==== EXCERPTED DATA ====

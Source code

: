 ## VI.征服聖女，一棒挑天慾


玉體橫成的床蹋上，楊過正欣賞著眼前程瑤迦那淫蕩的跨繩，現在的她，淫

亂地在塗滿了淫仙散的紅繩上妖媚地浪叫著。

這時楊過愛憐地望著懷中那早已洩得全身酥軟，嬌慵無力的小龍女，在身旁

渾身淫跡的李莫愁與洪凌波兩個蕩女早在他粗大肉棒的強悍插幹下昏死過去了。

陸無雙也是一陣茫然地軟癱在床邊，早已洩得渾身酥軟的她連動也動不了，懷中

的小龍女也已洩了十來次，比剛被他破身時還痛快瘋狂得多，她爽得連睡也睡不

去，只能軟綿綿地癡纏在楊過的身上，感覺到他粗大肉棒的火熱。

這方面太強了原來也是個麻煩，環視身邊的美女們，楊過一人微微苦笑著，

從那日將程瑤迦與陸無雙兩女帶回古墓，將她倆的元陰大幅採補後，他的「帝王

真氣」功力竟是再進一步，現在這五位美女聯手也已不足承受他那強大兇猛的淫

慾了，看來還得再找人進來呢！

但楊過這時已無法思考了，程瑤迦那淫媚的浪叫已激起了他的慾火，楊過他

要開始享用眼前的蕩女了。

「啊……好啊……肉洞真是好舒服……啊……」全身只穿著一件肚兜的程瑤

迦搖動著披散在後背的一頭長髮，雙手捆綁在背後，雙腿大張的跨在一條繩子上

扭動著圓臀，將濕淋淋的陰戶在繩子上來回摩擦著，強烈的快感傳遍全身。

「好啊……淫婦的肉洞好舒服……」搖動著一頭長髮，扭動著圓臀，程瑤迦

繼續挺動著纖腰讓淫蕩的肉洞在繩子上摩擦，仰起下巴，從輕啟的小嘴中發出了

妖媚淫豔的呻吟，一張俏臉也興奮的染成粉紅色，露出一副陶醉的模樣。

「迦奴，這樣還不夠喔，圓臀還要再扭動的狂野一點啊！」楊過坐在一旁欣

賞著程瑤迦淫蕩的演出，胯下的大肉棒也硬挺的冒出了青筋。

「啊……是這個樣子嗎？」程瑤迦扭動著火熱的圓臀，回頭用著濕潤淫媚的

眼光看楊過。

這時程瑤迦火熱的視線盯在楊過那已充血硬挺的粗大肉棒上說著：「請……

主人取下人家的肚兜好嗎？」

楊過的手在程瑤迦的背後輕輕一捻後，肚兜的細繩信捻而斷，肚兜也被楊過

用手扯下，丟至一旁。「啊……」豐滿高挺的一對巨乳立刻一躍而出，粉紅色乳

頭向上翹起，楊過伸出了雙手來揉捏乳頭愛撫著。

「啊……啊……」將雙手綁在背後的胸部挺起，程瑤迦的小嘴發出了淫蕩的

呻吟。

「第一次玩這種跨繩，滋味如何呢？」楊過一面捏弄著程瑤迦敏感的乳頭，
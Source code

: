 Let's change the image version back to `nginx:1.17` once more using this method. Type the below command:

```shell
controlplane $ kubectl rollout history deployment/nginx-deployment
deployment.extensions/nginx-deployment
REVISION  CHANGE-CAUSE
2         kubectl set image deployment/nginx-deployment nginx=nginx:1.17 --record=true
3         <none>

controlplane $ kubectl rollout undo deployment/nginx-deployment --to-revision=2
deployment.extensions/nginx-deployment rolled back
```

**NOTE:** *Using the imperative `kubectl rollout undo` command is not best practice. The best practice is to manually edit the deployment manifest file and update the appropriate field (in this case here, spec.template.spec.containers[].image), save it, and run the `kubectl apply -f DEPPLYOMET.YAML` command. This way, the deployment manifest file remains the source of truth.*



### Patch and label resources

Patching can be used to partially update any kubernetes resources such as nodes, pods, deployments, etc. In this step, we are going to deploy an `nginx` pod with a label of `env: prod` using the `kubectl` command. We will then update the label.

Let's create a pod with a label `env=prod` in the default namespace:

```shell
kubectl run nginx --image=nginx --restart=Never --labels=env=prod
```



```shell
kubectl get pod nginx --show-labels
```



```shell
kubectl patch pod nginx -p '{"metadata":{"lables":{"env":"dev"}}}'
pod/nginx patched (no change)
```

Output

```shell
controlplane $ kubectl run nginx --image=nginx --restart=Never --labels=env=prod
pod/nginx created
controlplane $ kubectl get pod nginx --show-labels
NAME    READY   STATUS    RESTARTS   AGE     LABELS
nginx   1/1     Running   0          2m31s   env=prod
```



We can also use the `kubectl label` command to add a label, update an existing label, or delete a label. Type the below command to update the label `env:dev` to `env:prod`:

====

* YOUR ASSIGNMENT
Within the listing above, how many lines hold the string "Never"? Answer with the number only.

* TASK OUTPUT
2